WHAT THIS TASK INVOLVES: Write out every record below exactly as it stands, leaving the pictures out.

[Rendered images with source text]
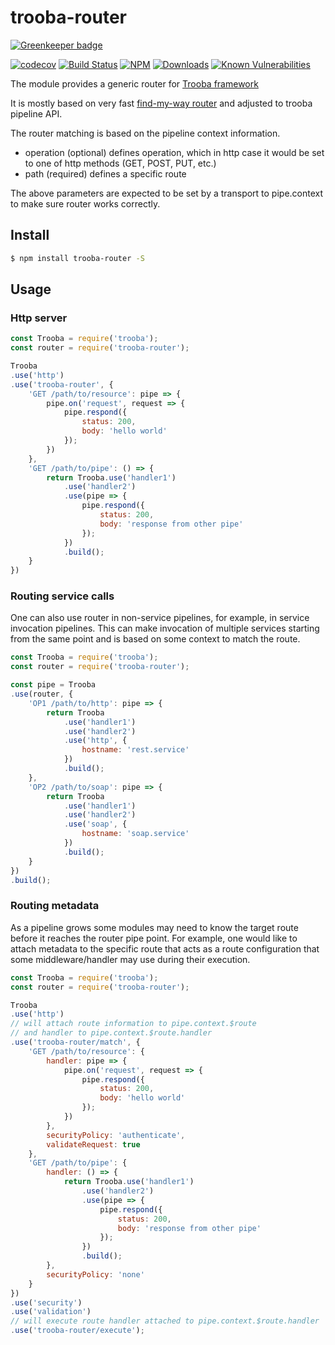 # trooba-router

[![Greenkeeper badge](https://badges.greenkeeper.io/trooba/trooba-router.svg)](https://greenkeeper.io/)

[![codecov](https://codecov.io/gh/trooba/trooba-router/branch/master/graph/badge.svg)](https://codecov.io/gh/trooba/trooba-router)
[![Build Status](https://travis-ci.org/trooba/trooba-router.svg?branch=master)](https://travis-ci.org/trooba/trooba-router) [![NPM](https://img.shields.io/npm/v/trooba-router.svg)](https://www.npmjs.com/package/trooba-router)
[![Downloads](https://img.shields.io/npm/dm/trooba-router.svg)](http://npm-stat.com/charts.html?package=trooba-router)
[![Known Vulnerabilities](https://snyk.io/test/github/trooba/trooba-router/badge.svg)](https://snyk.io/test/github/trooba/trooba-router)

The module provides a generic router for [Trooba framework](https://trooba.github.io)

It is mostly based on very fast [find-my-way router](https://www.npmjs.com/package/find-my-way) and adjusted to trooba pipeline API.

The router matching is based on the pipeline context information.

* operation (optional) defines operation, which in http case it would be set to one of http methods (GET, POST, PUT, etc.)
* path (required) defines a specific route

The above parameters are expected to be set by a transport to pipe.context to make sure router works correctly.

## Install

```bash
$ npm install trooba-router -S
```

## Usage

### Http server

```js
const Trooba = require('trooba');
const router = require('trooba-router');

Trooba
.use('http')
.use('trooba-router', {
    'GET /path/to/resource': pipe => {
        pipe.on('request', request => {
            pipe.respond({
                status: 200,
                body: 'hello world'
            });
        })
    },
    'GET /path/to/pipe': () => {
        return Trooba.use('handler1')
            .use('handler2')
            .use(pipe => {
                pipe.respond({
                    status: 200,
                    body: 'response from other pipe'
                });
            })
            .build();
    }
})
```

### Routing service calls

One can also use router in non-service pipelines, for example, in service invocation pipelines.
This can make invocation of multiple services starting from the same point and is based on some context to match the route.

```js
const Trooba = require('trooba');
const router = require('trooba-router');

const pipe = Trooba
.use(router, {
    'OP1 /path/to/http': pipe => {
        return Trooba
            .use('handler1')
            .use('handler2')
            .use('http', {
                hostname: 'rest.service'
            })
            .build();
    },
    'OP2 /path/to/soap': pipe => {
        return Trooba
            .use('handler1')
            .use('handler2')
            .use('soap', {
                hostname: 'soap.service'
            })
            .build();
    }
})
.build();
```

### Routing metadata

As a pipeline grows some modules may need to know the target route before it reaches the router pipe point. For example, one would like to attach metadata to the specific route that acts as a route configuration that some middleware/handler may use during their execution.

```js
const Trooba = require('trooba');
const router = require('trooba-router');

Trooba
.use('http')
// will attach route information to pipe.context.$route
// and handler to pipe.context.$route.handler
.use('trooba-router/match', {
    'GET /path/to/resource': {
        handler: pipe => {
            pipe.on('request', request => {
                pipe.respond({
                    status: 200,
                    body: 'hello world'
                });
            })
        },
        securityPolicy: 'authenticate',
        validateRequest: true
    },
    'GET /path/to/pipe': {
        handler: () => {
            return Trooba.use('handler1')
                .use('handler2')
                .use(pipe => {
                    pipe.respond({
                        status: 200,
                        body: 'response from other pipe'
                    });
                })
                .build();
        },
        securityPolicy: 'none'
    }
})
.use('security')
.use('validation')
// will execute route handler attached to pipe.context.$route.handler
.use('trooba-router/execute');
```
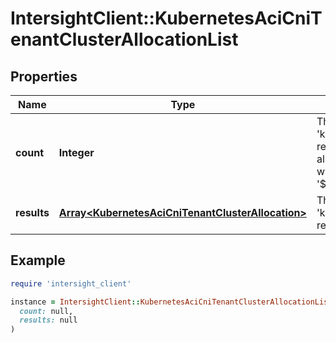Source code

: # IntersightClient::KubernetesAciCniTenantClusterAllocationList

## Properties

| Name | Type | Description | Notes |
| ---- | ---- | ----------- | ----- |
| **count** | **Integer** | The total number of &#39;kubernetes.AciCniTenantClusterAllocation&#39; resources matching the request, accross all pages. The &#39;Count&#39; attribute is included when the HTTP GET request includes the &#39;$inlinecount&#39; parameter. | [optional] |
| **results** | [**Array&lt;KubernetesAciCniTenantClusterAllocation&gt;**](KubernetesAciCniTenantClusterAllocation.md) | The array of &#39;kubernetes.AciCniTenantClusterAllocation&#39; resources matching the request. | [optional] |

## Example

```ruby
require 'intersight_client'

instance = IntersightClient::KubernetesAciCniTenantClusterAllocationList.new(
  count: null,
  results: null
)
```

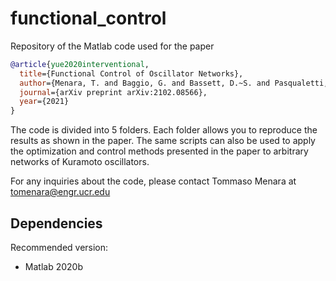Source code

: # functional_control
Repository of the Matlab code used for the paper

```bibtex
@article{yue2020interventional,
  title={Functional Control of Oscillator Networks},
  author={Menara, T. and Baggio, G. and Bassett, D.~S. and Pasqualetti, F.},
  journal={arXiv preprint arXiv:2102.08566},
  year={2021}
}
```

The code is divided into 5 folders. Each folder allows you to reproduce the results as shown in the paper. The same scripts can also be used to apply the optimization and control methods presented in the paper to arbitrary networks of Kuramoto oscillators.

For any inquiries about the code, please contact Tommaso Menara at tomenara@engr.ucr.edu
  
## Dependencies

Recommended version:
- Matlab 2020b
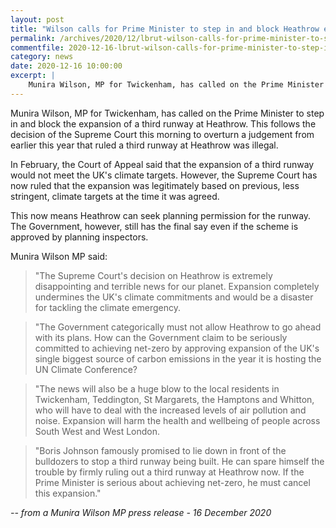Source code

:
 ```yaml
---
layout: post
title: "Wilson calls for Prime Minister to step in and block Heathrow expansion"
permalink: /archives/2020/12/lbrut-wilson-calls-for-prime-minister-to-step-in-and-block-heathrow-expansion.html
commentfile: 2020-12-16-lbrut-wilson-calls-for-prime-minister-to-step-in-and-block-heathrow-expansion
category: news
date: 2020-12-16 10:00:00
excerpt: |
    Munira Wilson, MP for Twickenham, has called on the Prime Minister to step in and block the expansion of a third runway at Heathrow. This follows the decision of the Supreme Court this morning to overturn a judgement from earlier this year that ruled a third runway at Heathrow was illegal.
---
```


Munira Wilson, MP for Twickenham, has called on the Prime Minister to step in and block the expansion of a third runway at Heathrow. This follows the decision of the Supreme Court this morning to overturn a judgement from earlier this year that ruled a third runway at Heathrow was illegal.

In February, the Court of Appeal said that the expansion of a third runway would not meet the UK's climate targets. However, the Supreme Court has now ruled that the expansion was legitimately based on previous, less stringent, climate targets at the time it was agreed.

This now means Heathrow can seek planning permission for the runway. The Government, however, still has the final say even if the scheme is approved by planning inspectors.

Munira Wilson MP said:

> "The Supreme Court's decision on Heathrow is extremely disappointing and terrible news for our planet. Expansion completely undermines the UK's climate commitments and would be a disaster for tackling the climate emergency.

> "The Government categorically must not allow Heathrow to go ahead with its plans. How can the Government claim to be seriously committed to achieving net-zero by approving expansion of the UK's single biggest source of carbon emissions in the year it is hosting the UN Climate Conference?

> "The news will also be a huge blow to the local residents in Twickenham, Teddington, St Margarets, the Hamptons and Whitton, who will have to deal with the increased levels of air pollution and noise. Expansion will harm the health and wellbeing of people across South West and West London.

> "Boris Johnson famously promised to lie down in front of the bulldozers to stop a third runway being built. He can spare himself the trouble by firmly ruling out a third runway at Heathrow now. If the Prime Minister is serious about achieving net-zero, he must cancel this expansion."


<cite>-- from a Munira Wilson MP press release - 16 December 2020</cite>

SOLUTION TO THIS TASK:
 # trooba-router

[![Greenkeeper badge](https://badges.greenkeeper.io/trooba/trooba-router.svg)](https://greenkeeper.io/)

[![codecov](https://codecov.io/gh/trooba/trooba-router/branch/master/graph/badge.svg)](https://codecov.io/gh/trooba/trooba-router)
[![Build Status](https://travis-ci.org/trooba/trooba-router.svg?branch=master)](https://travis-ci.org/trooba/trooba-router) [![NPM](https://img.shields.io/npm/v/trooba-router.svg)](https://www.npmjs.com/package/trooba-router)
[![Downloads](https://img.shields.io/npm/dm/trooba-router.svg)](http://npm-stat.com/charts.html?package=trooba-router)
[![Known Vulnerabilities](https://snyk.io/test/github/trooba/trooba-router/badge.svg)](https://snyk.io/test/github/trooba/trooba-router)

The module provides a generic router for [Trooba framework](https://trooba.github.io)

It is mostly based on very fast [find-my-way router](https://www.npmjs.com/package/find-my-way) and adjusted to trooba pipeline API.

The router matching is based on the pipeline context information.

* operation (optional) defines operation, which in http case it would be set to one of http methods (GET, POST, PUT, etc.)
* path (required) defines a specific route

The above parameters are expected to be set by a transport to pipe.context to make sure router works correctly.

## Install

```bash
$ npm install trooba-router -S
```

## Usage

### Http server

```js
const Trooba = require('trooba');
const router = require('trooba-router');

Trooba
.use('http')
.use('trooba-router', {
    'GET /path/to/resource': pipe => {
        pipe.on('request', request => {
            pipe.respond({
                status: 200,
                body: 'hello world'
            });
        })
    },
    'GET /path/to/pipe': () => {
        return Trooba.use('handler1')
            .use('handler2')
            .use(pipe => {
                pipe.respond({
                    status: 200,
                    body: 'response from other pipe'
                });
            })
            .build();
    }
})
```

### Routing service calls

One can also use router in non-service pipelines, for example, in service invocation pipelines.
This can make invocation of multiple services starting from the same point and is based on some context to match the route.

```js
const Trooba = require('trooba');
const router = require('trooba-router');

const pipe = Trooba
.use(router, {
    'OP1 /path/to/http': pipe => {
        return Trooba
            .use('handler1')
            .use('handler2')
            .use('http', {
                hostname: 'rest.service'
            })
            .build();
    },
    'OP2 /path/to/soap': pipe => {
        return Trooba
            .use('handler1')
            .use('handler2')
            .use('soap', {
                hostname: 'soap.service'
            })
            .build();
    }
})
.build();
```

### Routing metadata

As a pipeline grows some modules may need to know the target route before it reaches the router pipe point. For example, one would like to attach metadata to the specific route that acts as a route configuration that some middleware/handler may use during their execution.

```js
const Trooba = require('trooba');
const router = require('trooba-router');

Trooba
.use('http')
// will attach route information to pipe.context.$route
// and handler to pipe.context.$route.handler
.use('trooba-router/match', {
    'GET /path/to/resource': {
        handler: pipe => {
            pipe.on('request', request => {
                pipe.respond({
                    status: 200,
                    body: 'hello world'
                });
            })
        },
        securityPolicy: 'authenticate',
        validateRequest: true
    },
    'GET /path/to/pipe': {
        handler: () => {
            return Trooba.use('handler1')
                .use('handler2')
                .use(pipe => {
                    pipe.respond({
                        status: 200,
                        body: 'response from other pipe'
                    });
                })
                .build();
        },
        securityPolicy: 'none'
    }
})
.use('security')
.use('validation')
// will execute route handler attached to pipe.context.$route.handler
.use('trooba-router/execute');
```
Source code

: # IntersightClient::KubernetesAciCniTenantClusterAllocationList

## Properties

| Name | Type | Description | Notes |
| ---- | ---- | ----------- | ----- |
| **count** | **Integer** | The total number of &#39;kubernetes.AciCniTenantClusterAllocation&#39; resources matching the request, accross all pages. The &#39;Count&#39; attribute is included when the HTTP GET request includes the &#39;$inlinecount&#39; parameter. | [optional] |
| **results** | [**Array&lt;KubernetesAciCniTenantClusterAllocation&gt;**](KubernetesAciCniTenantClusterAllocation.md) | The array of &#39;kubernetes.AciCniTenantClusterAllocation&#39; resources matching the request. | [optional] |

## Example

```ruby
require 'intersight_client'

instance = IntersightClient::KubernetesAciCniTenantClusterAllocationList.new(
  count: null,
  results: null
)
```

Source code

: # functional_control
Repository of the Matlab code used for the paper

```bibtex
@article{yue2020interventional,
  title={Functional Control of Oscillator Networks},
  author={Menara, T. and Baggio, G. and Bassett, D.~S. and Pasqualetti, F.},
  journal={arXiv preprint arXiv:2102.08566},
  year={2021}
}
```

The code is divided into 5 folders. Each folder allows you to reproduce the results as shown in the paper. The same scripts can also be used to apply the optimization and control methods presented in the paper to arbitrary networks of Kuramoto oscillators.

For any inquiries about the code, please contact Tommaso Menara at tomenara@engr.ucr.edu
  
## Dependencies

Recommended version:
- Matlab 2020b
Source code

:
 ```yaml
---
layout: post
title: "Wilson calls for Prime Minister to step in and block Heathrow expansion"
permalink: /archives/2020/12/lbrut-wilson-calls-for-prime-minister-to-step-in-and-block-heathrow-expansion.html
commentfile: 2020-12-16-lbrut-wilson-calls-for-prime-minister-to-step-in-and-block-heathrow-expansion
category: news
date: 2020-12-16 10:00:00
excerpt: |
    Munira Wilson, MP for Twickenham, has called on the Prime Minister to step in and block the expansion of a third runway at Heathrow. This follows the decision of the Supreme Court this morning to overturn a judgement from earlier this year that ruled a third runway at Heathrow was illegal.
---
```


Munira Wilson, MP for Twickenham, has called on the Prime Minister to step in and block the expansion of a third runway at Heathrow. This follows the decision of the Supreme Court this morning to overturn a judgement from earlier this year that ruled a third runway at Heathrow was illegal.

In February, the Court of Appeal said that the expansion of a third runway would not meet the UK's climate targets. However, the Supreme Court has now ruled that the expansion was legitimately based on previous, less stringent, climate targets at the time it was agreed.

This now means Heathrow can seek planning permission for the runway. The Government, however, still has the final say even if the scheme is approved by planning inspectors.

Munira Wilson MP said:

> "The Supreme Court's decision on Heathrow is extremely disappointing and terrible news for our planet. Expansion completely undermines the UK's climate commitments and would be a disaster for tackling the climate emergency.

> "The Government categorically must not allow Heathrow to go ahead with its plans. How can the Government claim to be seriously committed to achieving net-zero by approving expansion of the UK's single biggest source of carbon emissions in the year it is hosting the UN Climate Conference?

> "The news will also be a huge blow to the local residents in Twickenham, Teddington, St Margarets, the Hamptons and Whitton, who will have to deal with the increased levels of air pollution and noise. Expansion will harm the health and wellbeing of people across South West and West London.

> "Boris Johnson famously promised to lie down in front of the bulldozers to stop a third runway being built. He can spare himself the trouble by firmly ruling out a third runway at Heathrow now. If the Prime Minister is serious about achieving net-zero, he must cancel this expansion."


<cite>-- from a Munira Wilson MP press release - 16 December 2020</cite>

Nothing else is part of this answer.